We need to conclude several things:-
  • Good studies rely on assessment by clinicians, not parents
  • If the therapy was fun and included lots of 1:1 attention, then the kid's behavior will improve, regardless of the medical value of the therapy.
  • Do not reject a study because the placebo group improve moderately
  • Always focus on the relative improvement of the group on the trial therapy vs the control group on the placebo.

Behavioural rating scales

In autism there are many different behavioural rating scales, including :-
Researchers can pick and choose which scale to use and which scale to emphasize.  All these scales are highly subjective.  Different people assessing the same child will get a slightly different answer.  The same person assessing the same child a week later will also get a slightly different answer. 

Tiny Studies and Not so Objective Researchers

Many studies in autism have a tiny number of subjects, sometimes fewer than ten. Often researchers have a vested interest in the research, this is not always a bad thing. As a result it is best to focus on research that has been frequently cited by other researchers, this should mean that they buy into it.

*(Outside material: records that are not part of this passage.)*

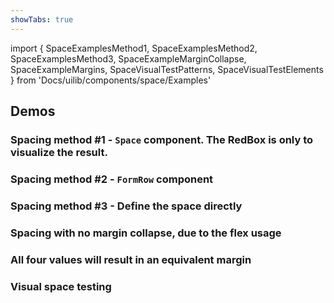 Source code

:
 ```yaml
---
showTabs: true
---
```


import {
SpaceExamplesMethod1,
SpaceExamplesMethod2,
SpaceExamplesMethod3,
SpaceExampleMarginCollapse,
SpaceExampleMargins,
SpaceVisualTestPatterns,
SpaceVisualTestElements
} from 'Docs/uilib/components/space/Examples'

## Demos

### Spacing method #1 - `Space` component. The RedBox is only to visualize the result.

<SpaceExamplesMethod1 />

### Spacing method #2 - `FormRow` component

<SpaceExamplesMethod2 />

### Spacing method #3 - Define the space directly

<SpaceExamplesMethod3 />

### Spacing with no margin collapse, due to the flex usage

<SpaceExampleMarginCollapse />

### All four values will result in an equivalent margin

<SpaceExampleMargins />

### Visual space testing

<SpaceVisualTestPatterns />

<SpaceVisualTestElements />
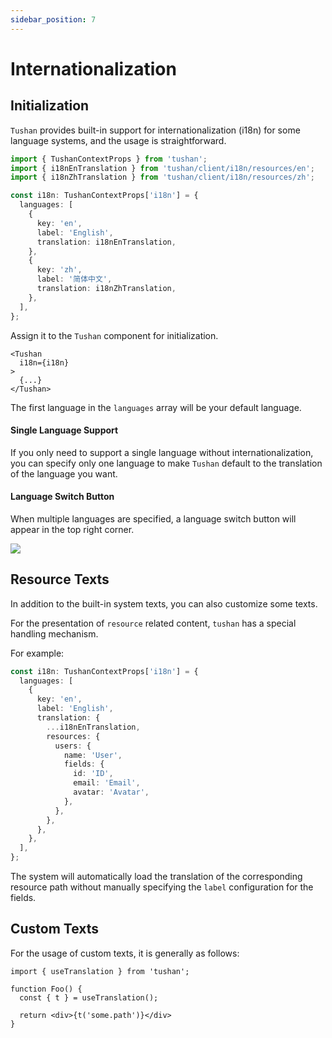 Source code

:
 ```yaml
---
sidebar_position: 7
---
```


# Internationalization

## Initialization

`Tushan` provides built-in support for internationalization (i18n) for some language systems, and the usage is straightforward.

```ts
import { TushanContextProps } from 'tushan';
import { i18nEnTranslation } from 'tushan/client/i18n/resources/en';
import { i18nZhTranslation } from 'tushan/client/i18n/resources/zh';

const i18n: TushanContextProps['i18n'] = {
  languages: [
    {
      key: 'en',
      label: 'English',
      translation: i18nEnTranslation,
    },
    {
      key: 'zh',
      label: '简体中文',
      translation: i18nZhTranslation,
    },
  ],
};
```

Assign it to the `Tushan` component for initialization.

```tsx
<Tushan
  i18n={i18n}
>
  {...}
</Tushan>
```

The first language in the `languages` array will be your default language.

#### Single Language Support

If you only need to support a single language without internationalization, you can specify only one language to make `Tushan` default to the translation of the language you want.

#### Language Switch Button

When multiple languages are specified, a language switch button will appear in the top right corner.

![](/img/docs/misc/i18n.png)

## Resource Texts

In addition to the built-in system texts, you can also customize some texts.

For the presentation of `resource` related content, `tushan` has a special handling mechanism.

For example:
```ts
const i18n: TushanContextProps['i18n'] = {
  languages: [
    {
      key: 'en',
      label: 'English',
      translation: {
        ...i18nEnTranslation,
        resources: {
          users: {
            name: 'User',
            fields: {
              id: 'ID',
              email: 'Email',
              avatar: 'Avatar',
            },
          },
        },
      },
    },
  ],
};
```

The system will automatically load the translation of the corresponding resource path without manually specifying the `label` configuration for the fields.

## Custom Texts

For the usage of custom texts, it is generally as follows:

```tsx
import { useTranslation } from 'tushan';

function Foo() {
  const { t } = useTranslation();
  
  return <div>{t('some.path')}</div>
}

```
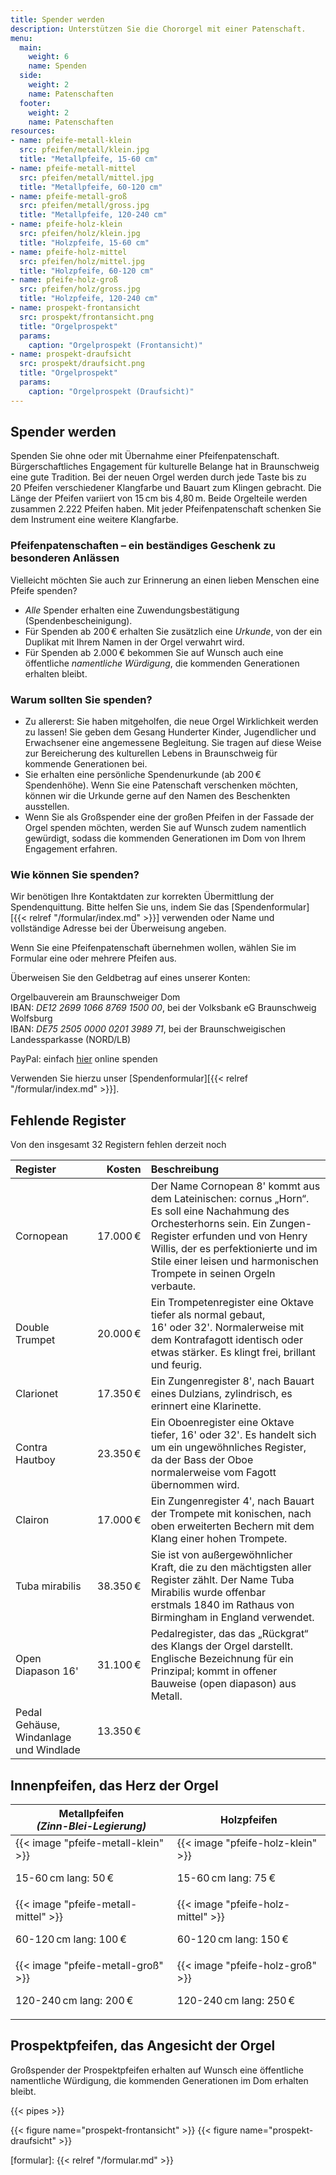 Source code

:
 ```yaml
---
title: Spender werden
description: Unterstützen Sie die Chororgel mit einer Patenschaft.
menu:
  main:
    weight: 6
    name: Spenden
  side:
    weight: 2
    name: Patenschaften
  footer:
    weight: 2
    name: Patenschaften
resources:
- name: pfeife-metall-klein
  src: pfeifen/metall/klein.jpg
  title: "Metallpfeife, 15-60 cm"
- name: pfeife-metall-mittel
  src: pfeifen/metall/mittel.jpg
  title: "Metallpfeife, 60-120 cm"
- name: pfeife-metall-groß
  src: pfeifen/metall/gross.jpg
  title: "Metallpfeife, 120-240 cm"
- name: pfeife-holz-klein
  src: pfeifen/holz/klein.jpg
  title: "Holzpfeife, 15-60 cm"
- name: pfeife-holz-mittel
  src: pfeifen/holz/mittel.jpg
  title: "Holzpfeife, 60-120 cm"
- name: pfeife-holz-groß
  src: pfeifen/holz/gross.jpg
  title: "Holzpfeife, 120-240 cm"
- name: prospekt-frontansicht
  src: prospekt/frontansicht.png
  title: "Orgelprospekt"
  params:
    caption: "Orgelprospekt (Frontansicht)"
- name: prospekt-draufsicht
  src: prospekt/draufsicht.png
  title: "Orgelprospekt"
  params:
    caption: "Orgelprospekt (Draufsicht)"
---
```


## Spender werden

Spenden Sie ohne oder mit Übernahme einer Pfeifenpatenschaft. Bürgerschaftliches Engagement für kulturelle Belange hat in Braunschweig eine gute Tradition. Bei der neuen Orgel werden durch jede Taste bis zu 20&nbsp;Pfeifen verschiedener Klangfarbe und Bauart zum Klingen gebracht. Die Länge der Pfeifen variiert von 15 cm bis 4,80 m. Beide Orgelteile werden zusammen 2.222&nbsp;Pfeifen haben. Mit jeder Pfeifenpatenschaft schenken Sie dem Instrument eine weitere Klangfarbe.

### Pfeifenpatenschaften&nbsp;– ein beständiges Geschenk zu besonderen Anlässen

Vielleicht möchten Sie auch zur Erinnerung an einen lieben Menschen eine Pfeife spenden?

- _Alle_ Spender erhalten eine Zuwendungsbestätigung (Spendenbescheinigung).
- Für Spenden ab&nbsp;200 € erhalten Sie zusätzlich eine _Urkunde_, von der ein Duplikat mit Ihrem Namen in der Orgel verwahrt wird.
- Für Spenden ab&nbsp;2.000 € bekommen Sie auf Wunsch auch eine öffentliche _namentliche Würdigung_, die kommenden Generationen erhalten bleibt.

### Warum sollten Sie spenden?

- Zu allererst: Sie haben mitgeholfen, die neue Orgel Wirklichkeit werden zu lassen! Sie geben dem Gesang Hunderter Kinder, Jugendlicher und Erwachsener eine angemessene Begleitung. Sie tragen auf diese Weise zur Bereicherung des kulturellen Lebens in Braunschweig für kommende Generationen bei.
- Sie erhalten eine persönliche Spendenurkunde (ab&nbsp;200 € Spendenhöhe). Wenn Sie eine Patenschaft verschenken möchten, können wir die Urkunde gerne auf den Namen des Beschenkten ausstellen.
- Wenn Sie als Großspender eine der großen Pfeifen in der Fassade der Orgel spenden möchten, werden Sie auf Wunsch zudem namentlich gewürdigt, sodass die kommenden Generationen im Dom von Ihrem Engagement erfahren.

### Wie können Sie spenden?

Wir benötigen Ihre Kontaktdaten zur korrekten Übermittlung der Spendenquittung. Bitte helfen Sie uns, indem Sie das [Spendenformular][{{< relref "/formular/index.md" >}}] verwenden oder Name und vollständige Adresse bei der Überweisung angeben.

Wenn Sie eine Pfeifenpatenschaft übernehmen wollen, wählen Sie im Formular eine oder mehrere Pfeifen aus.

Überweisen Sie den Geldbetrag auf eines unserer Konten:

Orgelbauverein am Braunschweiger Dom \
IBAN: _DE12 2699 1066 8769 1500 00_, bei der Volksbank eG Braunschweig Wolfsburg \
IBAN: _DE75 2505 0000 0201 3989 71_, bei der Braunschweigischen Landessparkasse (NORD/LB)

PayPal: einfach [hier](https://www.paypal.com/donate/?hosted_button_id=8F4M8DYFAEE6Y) online spenden

Verwenden Sie hierzu unser [Spendenformular][{{< relref "/formular/index.md" >}}].

## Fehlende Register

Von den insgesamt 32 Registern fehlen derzeit noch

| Register | Kosten | Beschreibung |
|:--|--:|:--|
| Cornopean | 17.000 € | Der Name Cornopean&nbsp;8' kommt aus dem Lateinischen: cornus „Horn“. Es soll eine Nachahmung des Orchesterhorns sein. Ein Zungen-Register erfunden und von Henry Willis, der es perfektionierte und im Stile einer leisen und harmonischen Trompete in seinen Orgeln verbaute. |
| Double Trumpet | 20.000 € | Ein Trompetenregister eine Oktave tiefer als normal gebaut, 16'&nbsp;oder&nbsp;32'. Normalerweise mit dem Kontrafagott identisch oder etwas stärker. Es klingt frei, brillant und feurig. |
| Clarionet | 17.350 € | Ein Zungenregister&nbsp;8', nach Bauart eines Dulzians, zylindrisch, es erinnert eine Klarinette. |
| Contra Hautboy | 23.350 € | Ein Oboenregister eine Oktave tiefer, 16'&nbsp;oder&nbsp;32'. Es handelt sich um ein ungewöhnliches Register, da der Bass der Oboe normalerweise vom Fagott übernommen wird. |
| Clairon | 17.000 € | Ein Zungenregister&nbsp;4', nach Bauart der Trompete mit konischen, nach oben erweiterten Bechern mit dem Klang einer hohen Trompete. |
| Tuba mirabilis | 38.350 € | Sie ist von außergewöhnlicher Kraft, die zu den mächtigsten aller Register zählt. Der Name Tuba Mirabilis wurde offenbar erstmals&nbsp;1840 im Rathaus von Birmingham in England verwendet. |
| Open Diapason&nbsp;16' | 31.100 € | Pedalregister, das das „Rückgrat“ des Klangs der Orgel darstellt. Englische Bezeichnung für ein Prinzipal; kommt in offener Bauweise (open diapason) aus Metall. |
| Pedal Gehäuse, Windanlage und Windlade | 13.350 € | |


## Innenpfeifen, das Herz der Orgel

<table id="inner-pipes">
    <thead>
        <tr>
            <th>
                Metallpfeifen <br>
                <i>(Zinn-Blei-Legierung)</i>
            </th>
            <th>Holzpfeifen</th>
        </tr>
    </thead>
    <tbody>
        <tr>
            <td>
                {{< image "pfeife-metall-klein" >}}
                <p>15-60 cm lang: 50 €</p>
            </td>
            <td>
                {{< image "pfeife-holz-klein" >}}
                <p>15-60 cm lang: 75 €</p>
            </td>
        </tr>
        <tr>
            <td>
                {{< image "pfeife-metall-mittel" >}}
                <p>60-120 cm lang: 100 €</p>
            </td>
            <td>
                {{< image "pfeife-holz-mittel" >}}
                <p>60-120 cm lang: 150 €</p>
            </td>
        </tr>
        <tr>
            <td>
                {{< image "pfeife-metall-groß" >}}
                <p>120-240 cm lang: 200 €</p>
            </td>
            <td>
                {{< image "pfeife-holz-groß" >}}
                <p>120-240 cm lang: 250 €</p>
            </td>
        </tr>
    </tbody>
</table>

## Prospektpfeifen, das Angesicht der Orgel

Großspender der Prospektpfeifen erhalten auf Wunsch eine öffentliche namentliche Würdigung, die kommenden Generationen im Dom erhalten bleibt.

{{< pipes >}}

{{< figure name="prospekt-frontansicht" >}}
{{< figure name="prospekt-draufsicht" >}}

[formular]: {{< relref "/formular.md" >}}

Example - Secretin Research

In a 2003 study of the hormone secretin, 62 children participated. At that time there were stories that secretin was a "wonder cure" for autism. Half received a one-off injection of secretin, the other half received a placebo. The clinicians' tests showed that there was no behavioral improvement in either group; the parents however saw things differently. The parents of 48 children saw an improvement. When asked to guess whether their child had received the placebo or the secretin, 27 guessed correctly and 27 guessed wrong. Six families would not guess and two families dropped out.